Она опускается на скамью, сажает их к себе на колени и осыпает поцелуями.
На круглом личике Левы, взмокшем от пота, дорожки от пролитых слез и грязные разводы, Вера не представляет, когда они появились. Но сейчас он не плачет. Вера боится, что в его душе что-то сломалось, что он больше не тот наивный ребенок, каким был до прощания на перроне.
– Ты сказала, нам надо уехать.
В горле у Веры встает ком, и ей удается только кивнуть.
– Я держала его за руку, мамочка, – серьезно говорит Аня. – Ни разу не отпустила.
Как и подобает сознательному советскому гражданину, Вера не оспаривает решений правительства. Раз Сталин пожелал защитить детей, отослав из города, она посадила их в поезд. И хотя, поехав с ними, она проявила недоверие к государству, но чем дальше они отъезжают от Ленинграда, тем незначительней ей кажется ее проступок. Она доедет с детьми до пункта назначения и убедится, что там безопасно, а потом вернется к работе в библиотеке. Если повезет, ей хватит на все про все пары дней. Она объяснит начальнице, что выполняла гражданский долг: содействовала эвакуации, предписанной партией.
В Советском Союзе все определяют правильные слова.
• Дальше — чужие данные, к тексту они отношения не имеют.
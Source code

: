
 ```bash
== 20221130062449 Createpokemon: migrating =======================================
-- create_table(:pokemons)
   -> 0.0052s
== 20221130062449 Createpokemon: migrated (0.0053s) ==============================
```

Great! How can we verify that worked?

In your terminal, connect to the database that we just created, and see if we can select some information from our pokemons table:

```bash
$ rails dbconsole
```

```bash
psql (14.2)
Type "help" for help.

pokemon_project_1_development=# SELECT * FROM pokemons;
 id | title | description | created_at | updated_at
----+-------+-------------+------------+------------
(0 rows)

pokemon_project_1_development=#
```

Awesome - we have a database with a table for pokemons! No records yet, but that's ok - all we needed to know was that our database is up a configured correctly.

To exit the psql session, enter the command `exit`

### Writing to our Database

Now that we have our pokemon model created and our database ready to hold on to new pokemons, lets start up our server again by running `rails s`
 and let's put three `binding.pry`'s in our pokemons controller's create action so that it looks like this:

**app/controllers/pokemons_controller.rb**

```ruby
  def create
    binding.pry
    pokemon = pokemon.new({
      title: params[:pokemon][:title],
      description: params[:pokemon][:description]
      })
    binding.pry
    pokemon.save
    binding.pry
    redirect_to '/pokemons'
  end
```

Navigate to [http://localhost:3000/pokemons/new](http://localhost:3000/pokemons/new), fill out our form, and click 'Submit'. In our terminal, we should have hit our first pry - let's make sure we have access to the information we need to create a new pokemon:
Такие как «гражданский, эффективный, необходимый». С их помощью можно усыпить бдительность. Если Вера будет держаться уверенно и отважно, то, возможно, все обойдется.
Главное, чтобы мама не волновалась. И Оля тоже.
– Мамочка, я хочу есть, – бурчит Лева, свернувшись калачиком у нее на коленях. Он обнимает серого кролика и, посасывая палец, поглаживает его розовые атласные ушки.
Они в пути всего пару часов, и пока никто не обмолвился ни о пайке, ни о стоянке, ни о том, сколько вообще до прибытия.
– Потерпи немного, мой Львенок, – говорит Вера, похлопывая его по плечу.
У детей в поезде оцепенение постепенно сменяется тревогой. Одни хнычут, другие начинают плакать. Вера хочет достать кулек изюма, который прихватила из дома, как вдруг раздается громкий гудок. Не тот короткий сигнал, который подается у переездов, а долгий, не замолкающий звук, похожий на женский крик. Скрежещут тормозные колодки; поезд сотрясается и замедляет ход.
Со всех сторон грохочут выстрелы. Слышится гул самолетов, а затем – оглушительные взрывы.
Снаружи повсюду огонь. В поезде вспыхивает паника. Дети визжат, сбиваются к окнам.
В вагон входит женщина в гимнастерке и мятых синих брюках.
– Всем из вагона! – командует она. – Живо! Бегите в амбар позади состава. Сейчас же!